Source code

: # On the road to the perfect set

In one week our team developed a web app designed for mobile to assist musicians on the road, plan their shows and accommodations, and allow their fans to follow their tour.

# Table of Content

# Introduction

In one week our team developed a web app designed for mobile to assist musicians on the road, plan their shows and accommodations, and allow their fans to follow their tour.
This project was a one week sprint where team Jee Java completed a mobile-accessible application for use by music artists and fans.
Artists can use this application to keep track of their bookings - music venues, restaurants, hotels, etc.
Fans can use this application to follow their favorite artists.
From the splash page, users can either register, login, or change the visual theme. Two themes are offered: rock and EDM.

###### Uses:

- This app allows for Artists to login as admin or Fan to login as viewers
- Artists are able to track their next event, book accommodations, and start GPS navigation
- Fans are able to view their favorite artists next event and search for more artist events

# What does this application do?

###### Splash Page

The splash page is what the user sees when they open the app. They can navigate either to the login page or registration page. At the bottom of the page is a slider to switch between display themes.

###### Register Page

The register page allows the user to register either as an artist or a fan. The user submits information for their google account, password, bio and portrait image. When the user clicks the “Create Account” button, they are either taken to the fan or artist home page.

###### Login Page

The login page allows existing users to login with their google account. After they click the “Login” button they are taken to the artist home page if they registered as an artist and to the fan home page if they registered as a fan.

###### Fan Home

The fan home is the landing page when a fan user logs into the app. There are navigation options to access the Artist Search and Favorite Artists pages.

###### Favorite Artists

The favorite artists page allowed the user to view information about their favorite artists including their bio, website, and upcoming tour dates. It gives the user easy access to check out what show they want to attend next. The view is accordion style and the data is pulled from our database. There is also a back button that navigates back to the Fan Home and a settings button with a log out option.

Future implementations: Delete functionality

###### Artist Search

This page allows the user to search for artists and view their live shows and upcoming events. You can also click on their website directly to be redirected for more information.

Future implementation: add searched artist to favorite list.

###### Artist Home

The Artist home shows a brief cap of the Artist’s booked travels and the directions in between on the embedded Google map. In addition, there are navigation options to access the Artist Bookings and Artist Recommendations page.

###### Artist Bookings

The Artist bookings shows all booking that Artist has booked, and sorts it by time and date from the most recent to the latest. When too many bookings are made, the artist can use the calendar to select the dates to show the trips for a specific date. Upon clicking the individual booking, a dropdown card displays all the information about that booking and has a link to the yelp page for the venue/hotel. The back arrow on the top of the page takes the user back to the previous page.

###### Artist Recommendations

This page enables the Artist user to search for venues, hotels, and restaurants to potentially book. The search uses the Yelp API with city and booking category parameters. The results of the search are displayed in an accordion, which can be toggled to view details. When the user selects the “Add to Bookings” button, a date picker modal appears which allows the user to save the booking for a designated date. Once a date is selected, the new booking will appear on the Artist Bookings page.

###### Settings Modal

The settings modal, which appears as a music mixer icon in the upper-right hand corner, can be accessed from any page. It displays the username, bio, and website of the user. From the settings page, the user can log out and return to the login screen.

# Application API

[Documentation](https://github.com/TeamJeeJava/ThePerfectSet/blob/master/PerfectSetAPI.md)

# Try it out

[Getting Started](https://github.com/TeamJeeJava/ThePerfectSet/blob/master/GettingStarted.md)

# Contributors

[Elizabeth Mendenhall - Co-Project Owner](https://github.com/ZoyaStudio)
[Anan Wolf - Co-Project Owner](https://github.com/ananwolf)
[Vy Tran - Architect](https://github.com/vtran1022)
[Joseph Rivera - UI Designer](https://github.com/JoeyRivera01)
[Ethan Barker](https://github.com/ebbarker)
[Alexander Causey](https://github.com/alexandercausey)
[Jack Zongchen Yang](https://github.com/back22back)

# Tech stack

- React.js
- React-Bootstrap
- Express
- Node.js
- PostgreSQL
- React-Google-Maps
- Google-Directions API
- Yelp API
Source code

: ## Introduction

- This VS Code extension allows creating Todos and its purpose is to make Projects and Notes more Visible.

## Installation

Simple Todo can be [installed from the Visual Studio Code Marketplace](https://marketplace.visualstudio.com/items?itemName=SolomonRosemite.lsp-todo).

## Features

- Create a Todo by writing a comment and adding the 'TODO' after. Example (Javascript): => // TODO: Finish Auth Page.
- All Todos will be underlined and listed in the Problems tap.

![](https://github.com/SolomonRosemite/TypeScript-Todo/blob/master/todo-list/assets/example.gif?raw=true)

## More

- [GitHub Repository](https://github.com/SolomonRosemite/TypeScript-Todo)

========

All entries must be repeated exactly.

Source code

: # On the road to the perfect set

In one week our team developed a web app designed for mobile to assist musicians on the road, plan their shows and accommodations, and allow their fans to follow their tour.

# Table of Content

# Introduction

In one week our team developed a web app designed for mobile to assist musicians on the road, plan their shows and accommodations, and allow their fans to follow their tour.
This project was a one week sprint where team Jee Java completed a mobile-accessible application for use by music artists and fans.
Artists can use this application to keep track of their bookings - music venues, restaurants, hotels, etc.
Fans can use this application to follow their favorite artists.
From the splash page, users can either register, login, or change the visual theme. Two themes are offered: rock and EDM.

###### Uses:

- This app allows for Artists to login as admin or Fan to login as viewers
- Artists are able to track their next event, book accommodations, and start GPS navigation
- Fans are able to view their favorite artists next event and search for more artist events

# What does this application do?

###### Splash Page

The splash page is what the user sees when they open the app. They can navigate either to the login page or registration page. At the bottom of the page is a slider to switch between display themes.

###### Register Page

The register page allows the user to register either as an artist or a fan. The user submits information for their google account, password, bio and portrait image. When the user clicks the “Create Account” button, they are either taken to the fan or artist home page.

###### Login Page

The login page allows existing users to login with their google account. After they click the “Login” button they are taken to the artist home page if they registered as an artist and to the fan home page if they registered as a fan.

###### Fan Home

The fan home is the landing page when a fan user logs into the app. There are navigation options to access the Artist Search and Favorite Artists pages.

###### Favorite Artists

The favorite artists page allowed the user to view information about their favorite artists including their bio, website, and upcoming tour dates. It gives the user easy access to check out what show they want to attend next. The view is accordion style and the data is pulled from our database. There is also a back button that navigates back to the Fan Home and a settings button with a log out option.

Future implementations: Delete functionality

###### Artist Search

This page allows the user to search for artists and view their live shows and upcoming events. You can also click on their website directly to be redirected for more information.

Future implementation: add searched artist to favorite list.

###### Artist Home

The Artist home shows a brief cap of the Artist’s booked travels and the directions in between on the embedded Google map. In addition, there are navigation options to access the Artist Bookings and Artist Recommendations page.

###### Artist Bookings

The Artist bookings shows all booking that Artist has booked, and sorts it by time and date from the most recent to the latest. When too many bookings are made, the artist can use the calendar to select the dates to show the trips for a specific date. Upon clicking the individual booking, a dropdown card displays all the information about that booking and has a link to the yelp page for the venue/hotel. The back arrow on the top of the page takes the user back to the previous page.

###### Artist Recommendations

This page enables the Artist user to search for venues, hotels, and restaurants to potentially book. The search uses the Yelp API with city and booking category parameters. The results of the search are displayed in an accordion, which can be toggled to view details. When the user selects the “Add to Bookings” button, a date picker modal appears which allows the user to save the booking for a designated date. Once a date is selected, the new booking will appear on the Artist Bookings page.

###### Settings Modal

The settings modal, which appears as a music mixer icon in the upper-right hand corner, can be accessed from any page. It displays the username, bio, and website of the user. From the settings page, the user can log out and return to the login screen.

# Application API

[Documentation](https://github.com/TeamJeeJava/ThePerfectSet/blob/master/PerfectSetAPI.md)

# Try it out

[Getting Started](https://github.com/TeamJeeJava/ThePerfectSet/blob/master/GettingStarted.md)

# Contributors

[Elizabeth Mendenhall - Co-Project Owner](https://github.com/ZoyaStudio)
[Anan Wolf - Co-Project Owner](https://github.com/ananwolf)
[Vy Tran - Architect](https://github.com/vtran1022)
[Joseph Rivera - UI Designer](https://github.com/JoeyRivera01)
[Ethan Barker](https://github.com/ebbarker)
[Alexander Causey](https://github.com/alexandercausey)
[Jack Zongchen Yang](https://github.com/back22back)

# Tech stack

- React.js
- React-Bootstrap
- Express
- Node.js
- PostgreSQL
- React-Google-Maps
- Google-Directions API
- Yelp API
Source code

: ## Introduction

- This VS Code extension allows creating Todos and its purpose is to make Projects and Notes more Visible.

## Installation

Simple Todo can be [installed from the Visual Studio Code Marketplace](https://marketplace.visualstudio.com/items?itemName=SolomonRosemite.lsp-todo).

## Features

- Create a Todo by writing a comment and adding the 'TODO' after. Example (Javascript): => // TODO: Finish Auth Page.
- All Todos will be underlined and listed in the Problems tap.

![](https://github.com/SolomonRosemite/TypeScript-Todo/blob/master/todo-list/assets/example.gif?raw=true)

## More

- [GitHub Repository](https://github.com/SolomonRosemite/TypeScript-Todo)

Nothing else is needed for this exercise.